Quando i mezzi della Guardia di finanza sono sulla via del rientro a causa delle cattive condizioni meteo, scrivono gli stessi finanzieri, sono le 3.40 circa: “La Sala Operativa del Comando Provinciale GdF di Vibo Valentia comunicava all’Autorità Marittima di Reggio Calabria che le due unità navali della Guardia di Finanza sono state costrette ad interrompere la navigazione per avverse condizioni meteo marine. Gli operatori di sala richiedevano alla medesima Autorità l’intervento di proprie unità navali per raggiungere il target, senza ricevere riscontro”. La Guardia costiera però scrive tutt’altro: “Alle ore 3.48 – si legge nella relazione – la Guardia di Finanza di Vibo Valentia informa i nostri di Reggio Calabria che i mezzi stanno tornando indietro per le condizioni avverse del tempo.
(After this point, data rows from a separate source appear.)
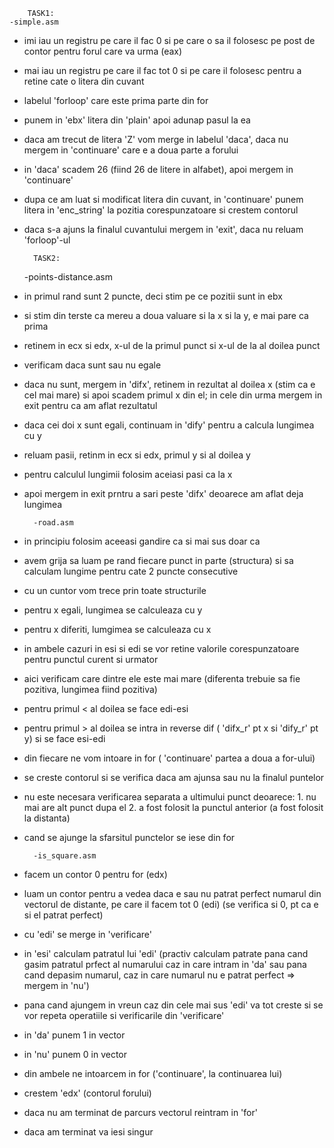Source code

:         TASK1:
    -simple.asm
- imi iau un registru pe care il fac 0 si pe care o sa il folosesc pe post de contor pentru forul care va urma (eax)
- mai iau un registru pe care il fac tot 0 si pe care il folosesc pentru a retine cate o litera din cuvant
- labelul 'forloop' care este prima parte din for
- punem in 'ebx' litera din 'plain' apoi adunap pasul la ea
- daca am trecut de litera 'Z' vom merge in labelul 'daca', daca nu mergem in 'continuare' care e a doua parte a forului
- in 'daca' scadem 26 (fiind 26 de litere in alfabet), apoi mergem in 'continuare'
- dupa ce am luat si modificat litera din cuvant, in 'continuare' punem litera in 'enc_string' la pozitia corespunzatoare si crestem contorul
- daca s-a ajuns la finalul cuvantului mergem in 'exit', daca nu reluam 'forloop'-ul

        TASK2:
    -points-distance.asm
- in primul rand sunt 2 puncte, deci stim pe ce pozitii sunt in ebx
- si stim din terste ca mereu a doua valuare si la x si la y, e mai pare ca prima
- retinem in ecx si edx, x-ul de la primul punct si x-ul de la al doilea punct
- verificam daca sunt sau nu egale
- daca nu sunt, mergem in 'difx', retinem in rezultat al doilea x (stim ca e cel mai mare) si apoi scadem primul x din el; in cele din urma mergem in exit pentru ca am aflat rezultatul
- daca cei doi x sunt egali, continuam in 'dify' pentru a calcula lungimea cu y
- reluam pasii, retinm in ecx si edx, primul y si al doilea y
- pentru calculul lungimii folosim aceiasi pasi ca la x
- apoi mergem in exit prntru a sari peste 'difx' deoarece am aflat deja lungimea

        -road.asm
- in principiu folosim aceeasi gandire ca si mai sus doar ca
- avem grija sa luam pe rand fiecare punct in parte (structura) si sa calculam lungime pentru cate 2 puncte consecutive
- cu un cuntor vom trece prin toate structurile
- pentru x egali, lungimea se calculeaza cu y
- pentru x diferiti, lumgimea se calculeaza cu x
- in ambele cazuri in esi si edi se vor retine valorile corespunzatoare pentru punctul curent si urmator
- aici verificam care dintre ele este mai mare (diferenta trebuie sa fie pozitiva, lungimea fiind pozitiva)
- pentru primul < al doilea se face edi-esi
- pentru primul > al doilea se intra in reverse dif ( 'difx_r' pt x si 'dify_r' pt y) si se face esi-edi
- din fiecare ne vom intoare in for ( 'continuare' partea a doua a for-ului)
- se creste contorul si se verifica daca am ajunsa sau nu la finalul puntelor
- nu este necesara verificarea separata a ultimului punct deoarece: 1. nu mai are alt punct dupa el
          2. a fost folosit la punctul anterior (a fost folosit la distanta)
- cand se ajunge la sfarsitul punctelor se iese din for

        -is_square.asm
- facem un contor 0 pentru for (edx)
- luam un contor pentru a vedea daca e sau nu patrat perfect numarul din vectorul de distante, pe care il facem tot 0 (edi) (se verifica si 0, pt ca e si el patrat perfect)
- cu 'edi' se merge in 'verificare'
- in 'esi' calculam patratul lui 'edi' (practiv calculam patrate pana cand gasim patratul prfect al numarului caz in care intram in 'da' sau pana cand depasim numarul, caz in care numarul nu e patrat perfect => mergem in 'nu')
- pana cand ajungem in vreun caz din cele mai sus 'edi' va tot creste si se vor repeta operatiile si verificarile din 'verificare'
- in 'da' punem 1 in vector
- in 'nu' punem 0 in vector
- din ambele ne intoarcem in for ('continuare', la continuarea lui)
- crestem 'edx' (contorul forului)
- daca nu am terminat de parcurs vectorul reintram in 'for'
- daca am terminat va iesi singur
Ci hanno chiesto se avevamo unità operative nella zona, noi abbiamo risposto che al momento non ne avevamo in attività operativa ma che le avremmo impiegate se ci avessero chiesto soccorso”.

Una situazione assai diversa da una richiesta di intervento “senza riscontro“. Le due versioni sono in contrasto. Di più: sono incompatibili. Addirittura si smentiscono, visto che la Guardia costiera sostiene che nella telefonata i finanzieri “concordavano sulla mancanza di elementi di criticità”. Una frase che si rifà alla “buona galleggiabilità” a cui faceva riferimento Frontex nella segnalazione delle 23, all’interno della quale però sottolineava anche come la rilevazione termica lasciasse presupporre che ci fossero molte persone a bordo e rilevava l’assenza di giubbotti di salvataggio. Due elementi, è bene precisarlo, che devono essere presi in considerazione nel decidere se far scattare una Sar, l’operazione di ricerca e soccorso. Ma c’è anche dell’altro, perché la Guardia di finanza spiega che “alle ore 03:50 la Sala Operativa del Provinciale GdF di Vibo Valentia, mediante la postazione della rete radar costiera, acquisiva un target verosimilmente riconducibile alla segnalazione Frontex”. Due minuti dopo la telefonata quindi i finanzieri individuano quindi il barcone? E perché non viene segnalato alla Guardia costiera che spiega di aver ricevuto una prima segnalazione “battuta al radar” alle 4.25 a “7 miglia, in zona Steccato di Cutro”? Interrogativi che dovranno essere sciolti dagli inquirenti.